> _AIM OF THE TASK_
Return every line below in which "container" appears.

> _EXERCISE MATERIAL_
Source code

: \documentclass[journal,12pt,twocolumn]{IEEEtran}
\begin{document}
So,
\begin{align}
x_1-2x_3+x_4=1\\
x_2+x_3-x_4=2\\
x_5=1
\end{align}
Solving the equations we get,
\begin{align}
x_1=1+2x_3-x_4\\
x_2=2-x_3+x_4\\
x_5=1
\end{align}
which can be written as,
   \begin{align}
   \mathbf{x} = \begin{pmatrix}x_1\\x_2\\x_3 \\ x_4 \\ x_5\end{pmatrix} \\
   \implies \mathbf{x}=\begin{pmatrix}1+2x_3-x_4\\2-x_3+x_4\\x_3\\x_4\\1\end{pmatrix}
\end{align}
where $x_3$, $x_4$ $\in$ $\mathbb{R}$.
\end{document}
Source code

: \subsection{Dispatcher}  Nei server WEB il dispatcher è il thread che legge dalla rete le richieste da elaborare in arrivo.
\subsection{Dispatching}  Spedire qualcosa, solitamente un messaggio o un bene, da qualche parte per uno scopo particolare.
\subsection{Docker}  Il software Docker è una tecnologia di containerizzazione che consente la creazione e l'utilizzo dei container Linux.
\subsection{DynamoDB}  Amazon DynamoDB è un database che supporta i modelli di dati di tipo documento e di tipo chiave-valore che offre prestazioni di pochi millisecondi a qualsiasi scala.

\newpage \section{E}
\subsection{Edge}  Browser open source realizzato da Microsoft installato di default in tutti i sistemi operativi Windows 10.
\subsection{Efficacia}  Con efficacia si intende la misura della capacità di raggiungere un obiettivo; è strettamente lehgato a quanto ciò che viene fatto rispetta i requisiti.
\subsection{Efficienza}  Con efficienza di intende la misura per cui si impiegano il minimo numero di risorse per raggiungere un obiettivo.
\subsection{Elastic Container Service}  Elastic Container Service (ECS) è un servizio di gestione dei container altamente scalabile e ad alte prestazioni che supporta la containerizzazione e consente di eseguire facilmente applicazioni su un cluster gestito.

> _WRITTEN RESPONSE_
\subsection{Docker}  Il software Docker è una tecnologia di containerizzazione che consente la creazione e l'utilizzo dei container Linux.
\subsection{Elastic Container Service}  Elastic Container Service (ECS) è un servizio di gestione dei container altamente scalabile e ad alte prestazioni che supporta la containerizzazione e consente di eseguire facilmente applicazioni su un cluster gestito.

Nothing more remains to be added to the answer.